Prove that there exist regular tournament of every odd order but there is no regular tournament of even order. Prove that there exist regular tournament of every odd order but there is no regular tournament of even order. Here is what I got so far. Let $T$ be our regular tournament of order $n$. Since $T$ is regular tournament $id(u)=od(u)$ for every $u \in V(T)$. Since $t$ is a tournament $deg(u)=n-1$, thus $id(u)=id(u)=\frac{n-1}{2}$. If $n$ is even then $\frac{n-1}{2}$ isn't a whole number, which can't be degree of $u$, so there is no egular tournament of even order. For $n$ is odd, $od(u)=id(u)= k$ for $n=2k+1$. But i'm not sure how to prove this for every odd number. By induction ?

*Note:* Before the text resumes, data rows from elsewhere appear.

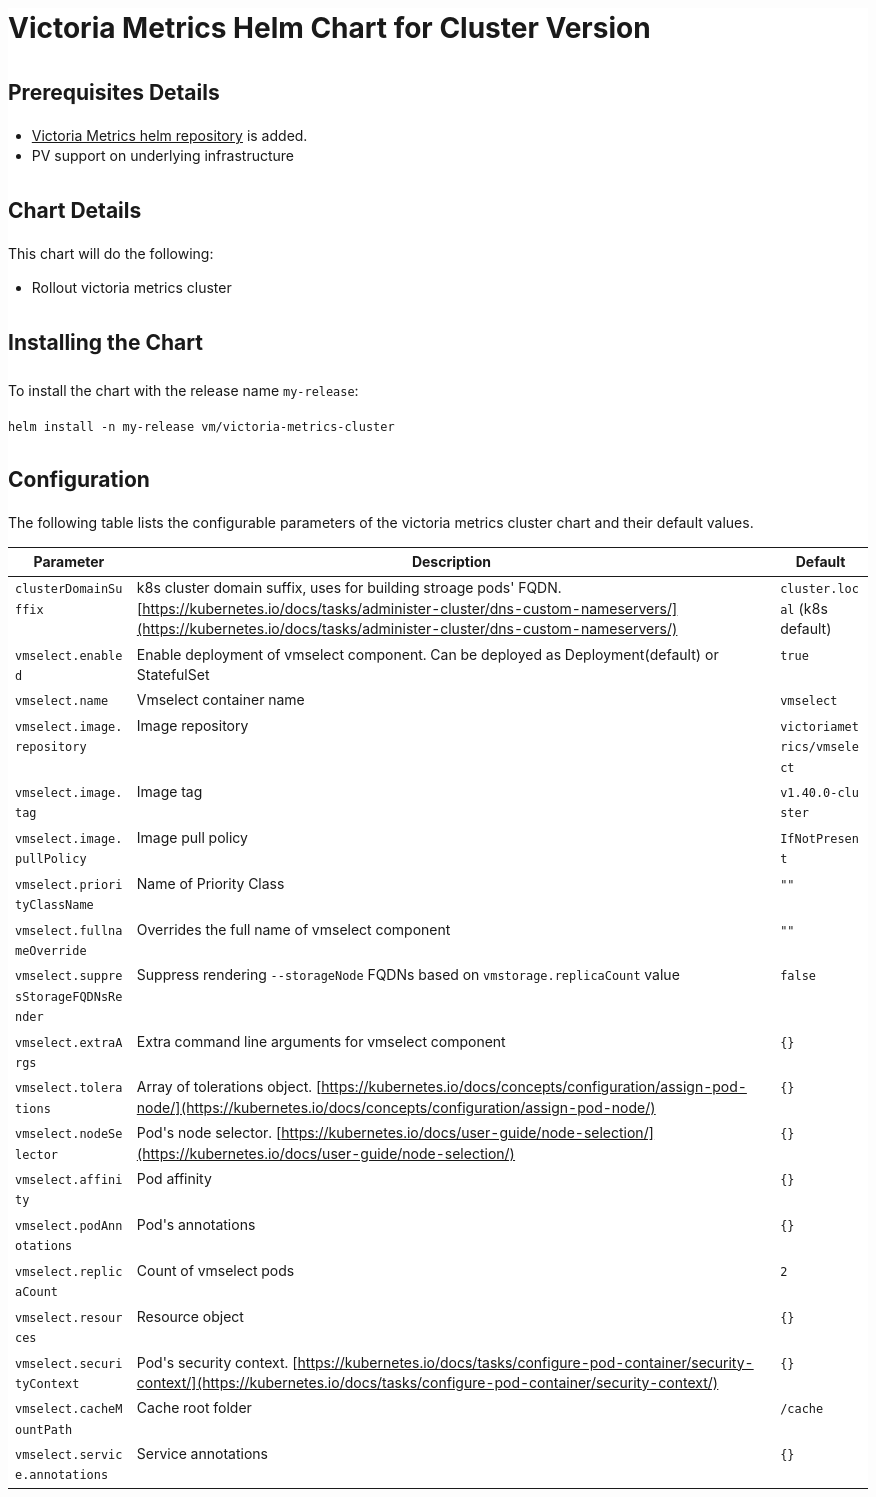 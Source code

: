 # Victoria Metrics Helm Chart for Cluster Version

## Prerequisites Details
* [Victoria Metrics helm repository](https://github.com/VictoriaMetrics/helm-charts/#usage) is added.
* PV support on underlying infrastructure


## Chart Details
This chart will do the following:

* Rollout victoria metrics cluster

## Installing the Chart

### 

To install the chart with the release name `my-release`:

```console
helm install -n my-release vm/victoria-metrics-cluster
```

## Configuration

The following table lists the configurable parameters of the victoria metrics cluster chart and their default values.

| Parameter               | Description                           | Default                                                    |
| ----------------------- | ----------------------------------    | ---------------------------------------------------------- |
| `clusterDomainSuffix`        | k8s cluster domain suffix, uses for building stroage pods' FQDN. [https://kubernetes.io/docs/tasks/administer-cluster/dns-custom-nameservers/](https://kubernetes.io/docs/tasks/administer-cluster/dns-custom-nameservers/)               | `cluster.local` (k8s default)                                                  |
| `vmselect.enabled`           | Enable deployment of vmselect component. Can be deployed as Deployment(default) or StatefulSet                 | `true`                       |
| `vmselect.name`              | Vmselect container name                   | `vmselect`                                                    |
| `vmselect.image.repository`  | Image repository                 | `victoriametrics/vmselect`                                                   |
| `vmselect.image.tag`         | Image tag              | `v1.40.0-cluster`                                                        |
| `vmselect.image.pullPolicy`  | Image pull policy                      | `IfNotPresent`                                                   |
| `vmselect.priorityClassName` | Name of Priority Class | `""`                                |
| `vmselect.fullnameOverride`  | Overrides the full name of vmselect component  | `""`                                |
| `vmselect.suppresStorageFQDNsRender`  | Suppress rendering `--storageNode` FQDNs based on `vmstorage.replicaCount` value | `false`                                |
| `vmselect.extraArgs`         | Extra command line arguments for vmselect component               | `{}`
| `vmselect.tolerations`       | Array of tolerations object. [https://kubernetes.io/docs/concepts/configuration/assign-pod-node/](https://kubernetes.io/docs/concepts/configuration/assign-pod-node/)                | `{}`                                 |
| `vmselect.nodeSelector`      | Pod's node selector. [https://kubernetes.io/docs/user-guide/node-selection/](https://kubernetes.io/docs/user-guide/node-selection/)| `{}`
| `vmselect.affinity `         | Pod affinity| `{}`
| `vmselect.podAnnotations`    | Pod's annotations     | `{}`                                                     |
| `vmselect.replicaCount`      | Count of vmselect pods | `2`                                                       |
| `vmselect.resources`         | Resource object    | `{}`                                                     |
| `vmselect.securityContext`   | Pod's security context. [https://kubernetes.io/docs/tasks/configure-pod-container/security-context/](https://kubernetes.io/docs/tasks/configure-pod-container/security-context/)      | `{}`                                                      |
| `vmselect.cacheMountPath`    | Cache root folder                | `/cache`                                                      |
| `vmselect.service.annotations` | Service annotations       | `{}`                                                      | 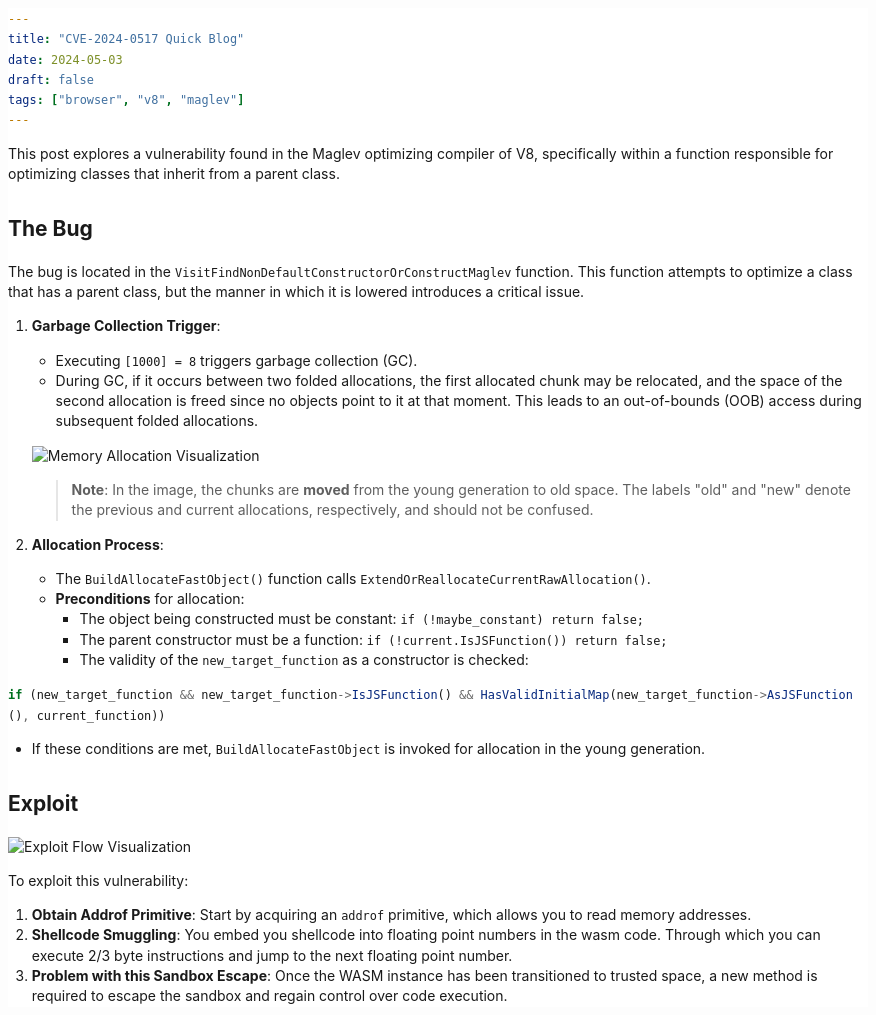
 ```yaml
---
title: "CVE-2024-0517 Quick Blog"
date: 2024-05-03
draft: false
tags: ["browser", "v8", "maglev"]
---
```


This post explores a vulnerability found in the Maglev optimizing compiler of V8, specifically within a function responsible for optimizing classes that inherit from a parent class.


## The Bug

The bug is located in the `VisitFindNonDefaultConstructorOrConstructMaglev` function. This function attempts to optimize a class that has a parent class, but the manner in which it is lowered introduces a critical issue.

1. **Garbage Collection Trigger**: 
   - Executing `[1000] = 8` triggers garbage collection (GC).
   - During GC, if it occurs between two folded allocations, the first allocated chunk may be relocated, and the space of the second allocation is freed since no objects point to it at that moment. This leads to an out-of-bounds (OOB) access during subsequent folded allocations.

   ![Memory Allocation Visualization](/images/cve-2024-0517-quicky/image.png)

   > **Note**: In the image, the chunks are **moved** from the young generation to old space. The labels "old" and "new" denote the previous and current allocations, respectively, and should not be confused.

2. **Allocation Process**:
   - The `BuildAllocateFastObject()` function calls `ExtendOrReallocateCurrentRawAllocation()`.
   - **Preconditions** for allocation:
     - The object being constructed must be constant: `if (!maybe_constant) return false;`
     - The parent constructor must be a function: `if (!current.IsJSFunction()) return false;`
     - The validity of the `new_target_function` as a constructor is checked: 
```javascript
if (new_target_function && new_target_function->IsJSFunction() && HasValidInitialMap(new_target_function->AsJSFunction(), current_function))
```
   - If these conditions are met, `BuildAllocateFastObject` is invoked for allocation in the young generation.

## Exploit
![Exploit Flow Visualization](/images/cve-2024-0517-quicky/image-1.png)

To exploit this vulnerability:

1. **Obtain Addrof Primitive**: Start by acquiring an `addrof` primitive, which allows you to read memory addresses.
2. **Shellcode Smuggling**: You embed you shellcode into floating point numbers in the wasm code. Through which you can execute 2/3 byte instructions and jump to the next floating point number.
3. **Problem with this Sandbox Escape**: Once the WASM instance has been transitioned to trusted space, a new method is required to escape the sandbox and regain control over code execution.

Yes, induction works. Suppose you have a regular tournament of order $n=2k+1$. The following procedure produces a tournament of order $n+2$.

* Add two new vertices $v$ and $v'$.
* For $k$ of the old vertices $w$, add edges $w \to v$ and $v' \to w$ so that $id(w)=od(w)$ still holds.
* For the remaining $k+1$ old vertices $w$, add edges $v \to w$ and $w \to v'$ so that $id(w)=od(w)$ still holds.
* Then $od(v)-id(v)=1$ and $od(v')-id(v')=-1$. Add the edge $v'\to v$ to finish.